Erin Hicks Moon is host of the Faith Adjacent podcast and author of the popular “The Swipe Up” newsletter. She’s made a life out of helping folks deconstruct and reconstruct their faith from the knots of the past to create a new life with Jesus. Now she’s putting it all out there in book form with I’ve Got Questions: The Spiritual Practice of Having It Out with God, publishing in February (Baker Books).

What started you on the journey of deconstruction and reconstruction of your faith?

I saw a lot of cognitive dissonance between what the Scripture was saying that Jesus wanted out of believers, and what was happening in the church and the world.

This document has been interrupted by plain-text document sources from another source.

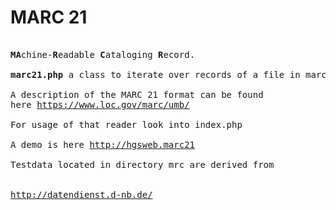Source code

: MARC 21
========
<pre>

<b>MA</b>chine-<b>R</b>eadable <b>C</b>ataloging <b>R</b>ecord.

<b>marc21.php</b> a class to iterate over records of a file in marc 21 format

A description of the MARC 21 format can be found 
here <a href="//https://www.loc.gov/marc/umb/">https://www.loc.gov/marc/umb/</a>

For usage of that reader look into index.php

A demo is here <a href="http://hgsweb.de/marc21">http://hgsweb.marc21</a>

Testdata located in directory mrc are derived from 

<a href="http://datendienst.d-nb.de/cgi-bin/mabit.pl?userID=testdat&pass=testdat&cmd=login">
http://datendienst.d-nb.de/</a>


</pre>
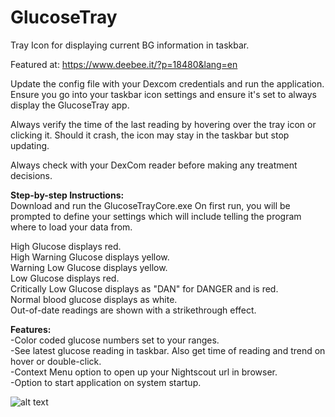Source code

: # GlucoseTray
Tray Icon for displaying current BG information in taskbar.

Featured at: https://www.deebee.it/?p=18480&lang=en

Update the config file with your Dexcom credentials and run the application.  Ensure you go into your taskbar icon settings and ensure it's set to always display the GlucoseTray app.

Always verify the time of the last reading by hovering over the tray icon or clicking it.  Should it crash, the icon may stay in the taskbar but stop updating.

Always check with your DexCom reader before making any treatment decisions.


<strong>Step-by-step Instructions:</strong> <br>
Download and run the GlucoseTrayCore.exe
On first run, you will be prompted to define your settings which will include telling the program where to load your data from.

High Glucose displays red. <br>
High Warning Glucose displays yellow. <br>
Warning Low Glucose displays yellow. <br>
Low Glucose displays red. <br>
Critically Low Glucose displays as "DAN" for DANGER and is red. <br>
Normal blood glucose displays as white. <br>
Out-of-date readings are shown with a strikethrough effect. <br>

<strong>Features:</strong> <br>
-Color coded glucose numbers set to your ranges. <br>
-See latest glucose reading in taskbar.  Also get time of reading and trend on hover or double-click. <br>
-Context Menu option to open up your Nightscout url in browser. <br>
-Option to start application on system startup. <br>

![alt text](https://raw.githubusercontent.com/Delubear/GlucoseTray/master/2019-05-03_16-18-24.png)
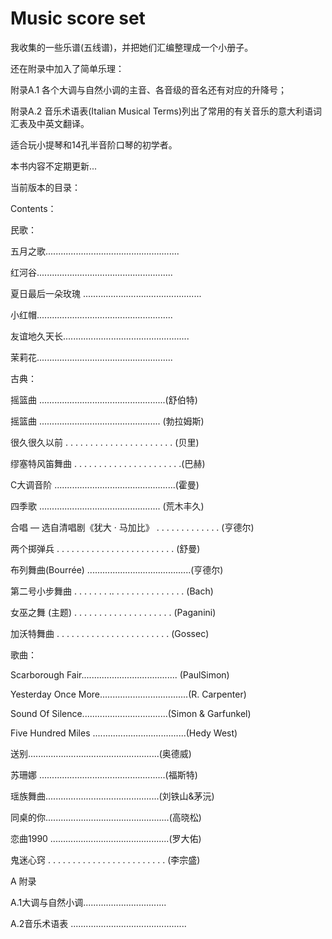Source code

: # Music score set
我收集的一些乐谱(五线谱)，并把她们汇编整理成一个小册子。

还在附录中加入了简单乐理：

附录A.1 各个大调与自然小调的主音、各音级的音名还有对应的升降号；

附录A.2 音乐术语表(Italian Musical Terms)列出了常用的有关音乐的意大利语词汇表及中英文翻译。

适合玩小提琴和14孔半音阶口琴的初学者。

本书内容不定期更新...

当前版本的目录：

Contents：

民歌：

五月之歌..................................................... 

红河谷...................................................... 

夏日最后一朵玫瑰 ............................................... 

小红帽......................................................

友谊地久天长.................................................. 

茉莉花......................................................

古典：

摇篮曲 ..................................................(舒伯特)

摇篮曲 ................................................ (勃拉姆斯)

很久很久以前 . . . . . . . . . . . . . . . . . . . . . .  (贝里) 

缪塞特风笛舞曲 . . . . . . . . . . . . . . . . . . . . . .(巴赫) 

C大调音阶 ................................................(霍曼)

四季歌 ................................................ (荒木丰久)

合唱 — 选自清唱剧《犹大 · 马加比》 . . . . . . . . . . . . . (亨德尔) 

两个掷弹兵 . . . . . . . . . . . . . . . . . . . . . . . . (舒曼)

布列舞曲(Bourrée) .........................................(亨德尔)

第二号小步舞曲 . . . . . . . .. . . . . . . . . . . . . . . (Bach)

女巫之舞 (主题) . . . . . . . . . . . . .  . . . . . . . (Paganini)

加沃特舞曲 . . . . . . . . . . . . . . . . . . . . . . . (Gossec)

歌曲：

Scarborough Fair...................................... (PaulSimon)

Yesterday Once More...................................(R. Carpenter) 

Sound Of Silence..................................(Simon & Garfunkel) 

Five Hundred Miles .....................................(Hedy West)

送别....................................................(奥德威)

苏珊娜 ..................................................(福斯特) 

瑶族舞曲.............................................(刘铁山&茅沅) 

同桌的你.................................................(高晓松) 

恋曲1990 ...............................................(罗大佑)

鬼迷心窍 . . . . . . . . . . . . . . . . . .  . . . . . . (李宗盛)

A 附录

A.1大调与自然小调.................................

A.2音乐术语表 ..............................................
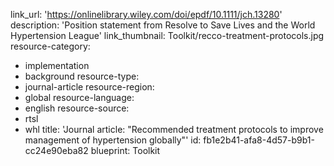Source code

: link_url: 'https://onlinelibrary.wiley.com/doi/epdf/10.1111/jch.13280'
description: 'Position statement from Resolve to Save Lives and the World Hypertension League'
link_thumbnail: Toolkit/recco-treatment-protocols.jpg
resource-category:
  - implementation
  - background
resource-type:
  - journal-article
resource-region:
  - global
resource-language:
  - english
resource-source:
  - rtsl
  - whl
title: 'Journal article: "Recommended treatment protocols to improve management of hypertension globally"'
id: fb1e2b41-afa8-4d57-b9b1-cc24e90eba82
blueprint: Toolkit
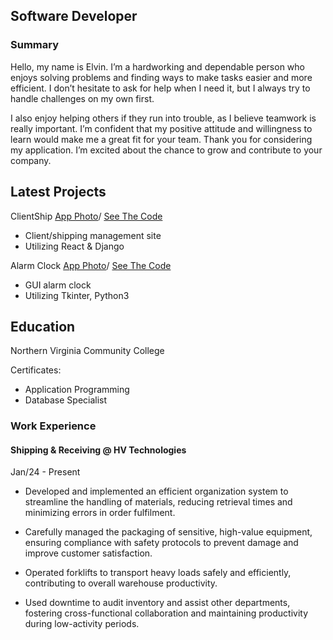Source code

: ## Software Developer

### Summary
Hello, my name is Elvin. I’m a hardworking and dependable person who enjoys solving problems and finding ways to make tasks easier and more efficient. I don’t hesitate to ask for help when I need it, but I always try to handle challenges on my own first.

I also enjoy helping others if they run into trouble, as I believe teamwork is really important. I’m confident that my positive attitude and willingness to learn would make me a great fit for your team. Thank you for considering my application. I’m excited about the chance to grow and contribute to your company.


## Latest Projects 
ClientShip [App Photo](/assets.img/IMG_9447.jpeg)/
[See The Code](https://github.com/El-Bean01/Clientship)
- Client/shipping management site
- Utilizing React & Django


Alarm Clock [App Photo](/assets.img/IMG_9447.jpeg)/
[See The Code](https://github.com/El-Bean01/tkinter-alarm.git)
- GUI alarm clock
- Utilizing Tkinter, Python3


## Education
Northern Virginia 
Community College

Certificates:
- Application Programming 
- Database Specialist



### Work Experience 
#### Shipping & Receiving @ HV Technologies
Jan/24 - Present
- Developed and implemented an efficient organization system to streamline the handling of materials,
reducing retrieval times and minimizing errors in order fulfilment.

- Carefully managed the packaging of sensitive, high-value equipment, ensuring compliance with safety
protocols to prevent damage and improve customer satisfaction.

- Operated forklifts to transport heavy loads safely and efficiently, contributing to overall warehouse
productivity.

- Used downtime to audit inventory and assist other departments, fostering cross-functional collaboration
and maintaining productivity during low-activity periods.
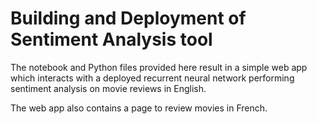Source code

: # Building and Deployment of Sentiment Analysis tool

The notebook and Python files provided here result in a simple web app which interacts with a deployed recurrent neural network performing sentiment analysis on movie reviews in English. 

The web app also contains a page to review movies in French. 
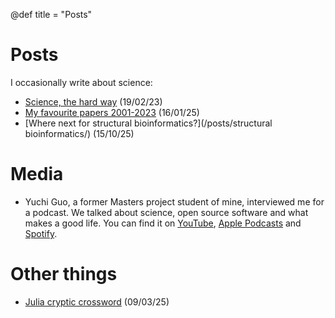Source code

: @def title = "Posts"

# Posts

I occasionally write about science:

- [Science, the hard way](/posts/science_the_hard_way/) (19/02/23)
- [My favourite papers 2001-2023](/posts/favourite_papers/) (16/01/25)
- [Where next for structural bioinformatics?](/posts/structural bioinformatics/) (15/10/25)

# Media

- Yuchi Guo, a former Masters project student of mine, interviewed me for a podcast. We talked about science, open source software and what makes a good life. You can find it on [YouTube](https://www.youtube.com/watch?v=NZlEAqQblcs), [Apple Podcasts](https://podcasts.apple.com/us/podcast/dr-joe-greener-a-career-in-research-application/id1818584576?i=1000712737412) and [Spotify](https://open.spotify.com/episode/1suMW667cDHQVE4jsfuyf4?si=dW-qlUpfSuGEVJcRjBebrg).

# Other things

- [Julia cryptic crossword](https://discourse.julialang.org/t/julia-prize-cryptic-crossword/126735) (09/03/25)
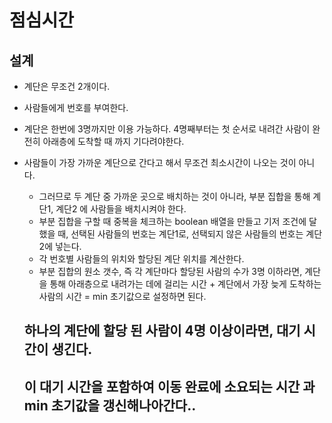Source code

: # 점심시간

## 설계

- 계단은 무조건 2개이다.
- 사람들에게 번호를 부여한다. 
- 계단은 한번에 3명까지만 이용 가능하다. 4명째부터는 첫 순서로 내려간 사람이 완전히 아래층에 도착할 때 까지 기다려야한다.
- 사람들이 가장 가까운 계단으로 간다고 해서 무조건 최소시간이 나오는 것이 아니다.
	- 그러므로 두 계단 중 가까운 곳으로 배치하는 것이 아니라, 부분 집합을 통해 계단1, 계단2 에 사람들을 배치시켜야 한다.
	- 부분 집합을 구할 때 중복을 체크하는 boolean 배열을 만들고 기저 조건에 달했을 때, 선택된 사람들의 번호는 계단1로, 선택되지 않은 사람들의 번호는 계단2에 넣는다.
	- 각 번호별 사람들의 위치와 할당된 계단 위치를 계산한다. 
	- 부분 집합의 원소 갯수, 즉 각 계단마다 할당된 사람의 수가 3명 이하라면, 계단을 통해 아래층으로 내려가는 데에 걸리는 시간 + 계단에서 가장 늦게 도착하는 사람의 시간 = min 초기값으로 설정하면 된다.

	## 하나의 계단에 할당 된 사람이 4명 이상이라면, 대기 시간이 생긴다. 
	## 이 대기 시간을 포함하여 이동 완료에 소요되는 시간 과 min 초기값을 갱신해나아간다.. 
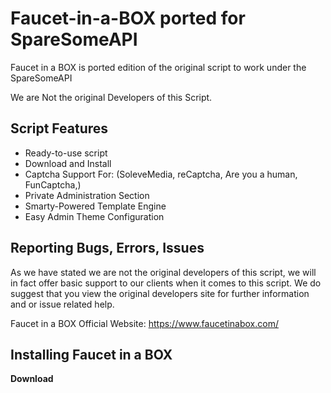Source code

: # Faucet-in-a-BOX ported for SpareSomeAPI
Faucet in a BOX is ported edition of the original script to work under the SpareSomeAPI

We are Not the original Developers of this Script.

<h2>Script Features</h2>
<ul>

  <li>Ready-to-use script</li>
  <li>Download and Install</li>
  <li>Captcha Support For:  (SoleveMedia, reCaptcha, Are you a human, FunCaptcha,)</li>
  <li>Private Administration Section</li>
  <li>Smarty-Powered Template Engine</li>
  <li>Easy Admin Theme Configuration</li>
</ul>

<h2>Reporting Bugs, Errors, Issues</h2>
As we have stated we are not the original developers of this script, we will in fact offer basic support to our clients when it comes to this script. We do suggest that you view the original developers site for further information and or issue related help.

Faucet in a BOX Official Website: https://www.faucetinabox.com/

<h2>Installing Faucet in a BOX</h2>

<strong>Download</strong>
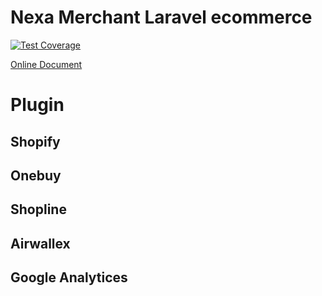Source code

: # Nexa Merchant Laravel ecommerce

[![Test Coverage](https://raw.githubusercontent.com/xxl4/NexaMerchant/develop/badge-coverage.svg)](https://packagist.org/packages/xxl4/NexaMerchant)


[Online Document](https://nexa-merchant.vercel.app/)

# Plugin

## Shopify

## Onebuy

## Shopline

## Airwallex

## Google Analytices
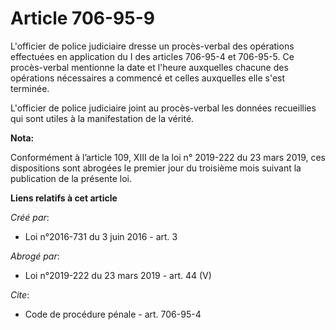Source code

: # Article 706-95-9

L'officier de police judiciaire dresse un procès-verbal des opérations effectuées en application du I des articles 706-95-4
et 706-95-5. Ce procès-verbal mentionne la date et l'heure auxquelles chacune des opérations nécessaires a commencé et celles
auxquelles elle s'est terminée. 

L'officier de police judiciaire joint au procès-verbal les données recueillies qui sont utiles à la manifestation de la
vérité.

**Nota:**

Conformément à l’article 109, XIII de la loi n° 2019-222 du 23 mars 2019, ces dispositions sont abrogées le premier jour du
troisième mois suivant la publication de la présente loi.

**Liens relatifs à cet article**

_Créé par_:

  - Loi n°2016-731 du 3 juin 2016 - art. 3

_Abrogé par_:

  - Loi n°2019-222 du 23 mars 2019 - art. 44 (V)

_Cite_:

  - Code de procédure pénale - art. 706-95-4
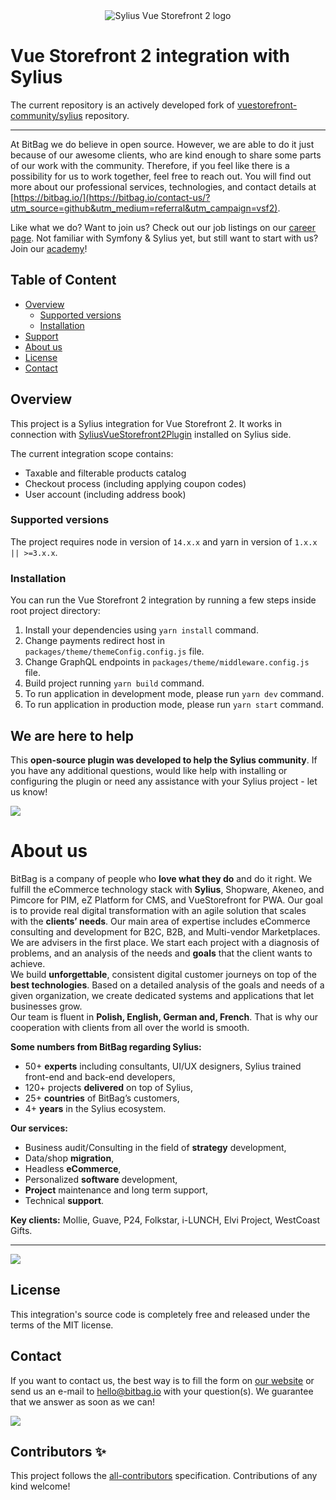 <div align="center">
  <img src="https://bitbag.io/wp-content/uploads/2022/10/SyliusVueStorefront2Frontend-2.png" alt="Sylius Vue Storefront 2 logo" /> <br>
</div>

# Vue Storefront 2 integration with Sylius

The current repository is an actively developed fork of [vuestorefront-community/sylius](https://github.com/vuestorefront-community/sylius) repository.

---

At BitBag we do believe in open source. However, we are able to do it just because of our awesome clients, who are kind enough to share some parts of our work with the community. Therefore, if you feel like there is a possibility for us to work  together, feel free to reach out. You will find out more about our professional services, technologies, and contact details at [https://bitbag.io/](https://bitbag.io/contact-us/?utm_source=github&utm_medium=referral&utm_campaign=vsf2).

Like what we do? Want to join us? Check out our job listings on our [career page](https://bitbag.io/career/?utm_source=github&utm_medium=referral&utm_campaign=career). Not familiar with Symfony & Sylius yet, but still want to start with us? Join our [academy](https://bitbag.io/pl/akademia?utm_source=github&utm_medium=url&utm_campaign=akademia)!

## Table of Content

* [Overview](#overview)
  * [Supported versions](#supported-versions)
  * [Installation](#installation)
* [Support](#we-are-here-to-help)
* [About us](#about-us)
* [License](#license)
* [Contact](#contact)

## Overview

This project is a Sylius integration for Vue Storefront 2. It works in connection with [SyliusVueStorefront2Plugin](https://github.com/BitBagCommerce/SyliusVueStorefront2Plugin) installed on Sylius side.

The current integration scope contains:

- Taxable and filterable products catalog
- Checkout process (including applying coupon codes)
- User account (including address book)

### Supported versions

The project requires node in version of `14.x.x` and yarn in version of `1.x.x || >=3.x.x`.

### Installation

You can run the Vue Storefront 2 integration by running a few steps inside root project directory:

1. Install your dependencies using `yarn install` command.
2. Change payments redirect host in `packages/theme/themeConfig.config.js` file.
3. Change GraphQL endpoints in `packages/theme/middleware.config.js` file.
4. Build project running `yarn build` command.
5. To run application in development mode, please run `yarn dev` command.
6. To run application in production mode, please run `yarn start` command.

## We are here to help
This **open-source plugin was developed to help the Sylius community**. If you have any additional questions, would like help with installing or configuring the plugin or need any assistance with your Sylius project - let us know!

[![](https://bitbag.io/wp-content/uploads/2020/10/button-contact.png)](https://bitbag.io/contact-us/?utm_source=github&utm_medium=referral&utm_campaign=vsf2)


# About us

BitBag is a company of people who **love what they do** and do it right. We fulfill the eCommerce technology stack with **Sylius**, Shopware, Akeneo, and Pimcore for PIM, eZ Platform for CMS, and VueStorefront for PWA. Our goal is to provide real digital transformation with an agile solution that scales with the **clients’ needs**. Our main area of expertise includes eCommerce consulting and development for B2C, B2B, and Multi-vendor Marketplaces.</br>
We are advisers in the first place. We start each project with a diagnosis of problems, and an analysis of the needs and **goals** that the client wants to achieve.</br>
We build **unforgettable**, consistent digital customer journeys on top of the **best technologies**. Based on a detailed analysis of the goals and needs of a given organization, we create dedicated systems and applications that let businesses grow.<br>
Our team is fluent in **Polish, English, German and, French**. That is why our cooperation with clients from all over the world is smooth.

**Some numbers from BitBag regarding Sylius:**
- 50+ **experts** including consultants, UI/UX designers, Sylius trained front-end and back-end developers,
- 120+ projects **delivered** on top of Sylius,
- 25+ **countries** of BitBag’s customers,
- 4+ **years** in the Sylius ecosystem.

**Our services:**
- Business audit/Consulting in the field of **strategy** development,
- Data/shop **migration**,
- Headless **eCommerce**,
- Personalized **software** development,
- **Project** maintenance and long term support,
- Technical **support**.

**Key clients:** Mollie, Guave, P24, Folkstar, i-LUNCH, Elvi Project, WestCoast Gifts.

---

[![](https://bitbag.io/wp-content/uploads/2021/08/sylius-badges-transparent-wide.png)](https://bitbag.io/contact-us/?utm_source=github&utm_medium=referral&utm_campaign=vsf2)

## License

This integration's source code is completely free and released under the terms of the MIT license.

[//]: # (These are reference links used in the body of this note and get stripped out when the markdown processor does its job. There is no need to format nicely because it shouldn't be seen.)

## Contact

If you want to contact us, the best way is to fill the form on [our website](https://bitbag.io/contact-us/?utm_source=github&utm_medium=referral&utm_campaign=vsf2) or send us an e-mail to hello@bitbag.io with your question(s). We guarantee that we answer as soon as we can!

[![](https://bitbag.io/wp-content/uploads/2021/08/badges-bitbag.png)](https://bitbag.io/contact-us/?utm_source=github&utm_medium=referral&utm_campaign=plugins_graphql)

## Contributors ✨

<!-- ALL-CONTRIBUTORS-LIST:START - Do not remove or modify this section -->

<!-- ALL-CONTRIBUTORS-LIST:END -->

This project follows the [all-contributors](https://github.com/all-contributors/all-contributors) specification. Contributions of any kind welcome!
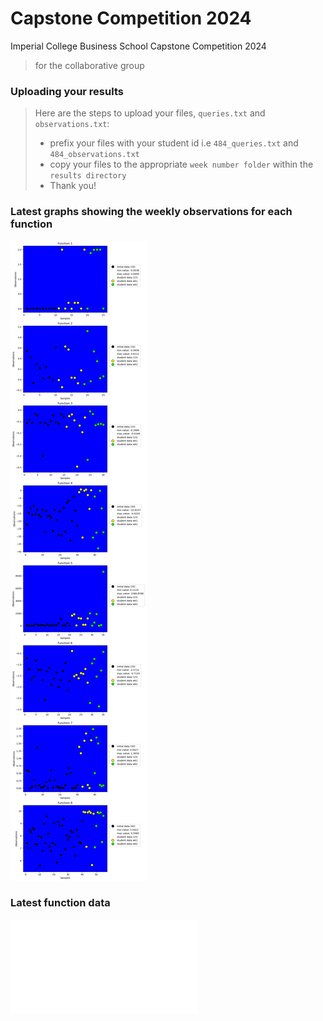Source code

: # Capstone Competition 2024
 Imperial College Business School Capstone Competition 2024
> for the collaborative group

### Uploading your results
> Here are the steps to upload your files, `queries.txt` and `observations.txt`:
> - prefix your files with your student id i.e `484_queries.txt` and `484_observations.txt`
> - copy your files to the appropriate `week number folder` within the `results directory`
> - Thank you!


### Latest graphs showing the weekly observations for each function

![Graph Functions 1 - 8](docs/images/graph_240130_1955.jpg?raw=true "Functions 1 - 8")

### Latest function data

![Function data](docs/function_data.txt "Function data")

That led me down a path of questions about why we don’t do what Jesus wanted. Also, a university minister said I couldn’t study systematic theology with the boys, that I needed to find a woman to teach me. I encountered an attitude about women in the church that didn’t match how Jesus interacted with women.

It seems like this deconstruction and reconstruction is a modern trend. Is that true?

This has been going on from Jesus’s time and before. God changed Jacob’s name and the name of the people to Israel, the people who wrestle with God. Our spiritual inheritance is to wrestle. There was a specific white, American evangelical deconstruction during the first Trump campaign. After the Access Hollywood tape, we asked if this is who we’re really going with for president. When 80 percent of white evangelicals voted for him, that kicked off a big wave of deconstruction. And we’re still seeing the effects of it now. With this election, there has been a lot of justifying (over backing Trump again) and we’re going to feel the reverberations for decades.

What sorts of questions are people asking you?

I’m asked, how do I become a Christian who pays attention to what’s happening? How do I own my own faith? And there are a million questions that go with that — women in leadership, affirming beliefs, the Bible as Truth. But it all feels so overwhelming and people decide they will figure it out later. But you get to a point when “later” is now. And once the gate is unlocked, you don’t want to go back in.

What can you say to believers who are deconstructing and reconstructing?

People think there is an urgency, that they’d better have it figured out before they die or Jesus comes back. But I want to say that you have time, you aren’t in a rush, there is no gate closing. Yes, it’s scary and you’re right to take it seriously. But there is joy on the other side. Don’t not start because you think you don’t have time. It’s easy to put our brains on autopilot, but God’s chest is big enough for us to beat on. Every time you look at Scripture, you’ll uncover something new. This is the work of our lives.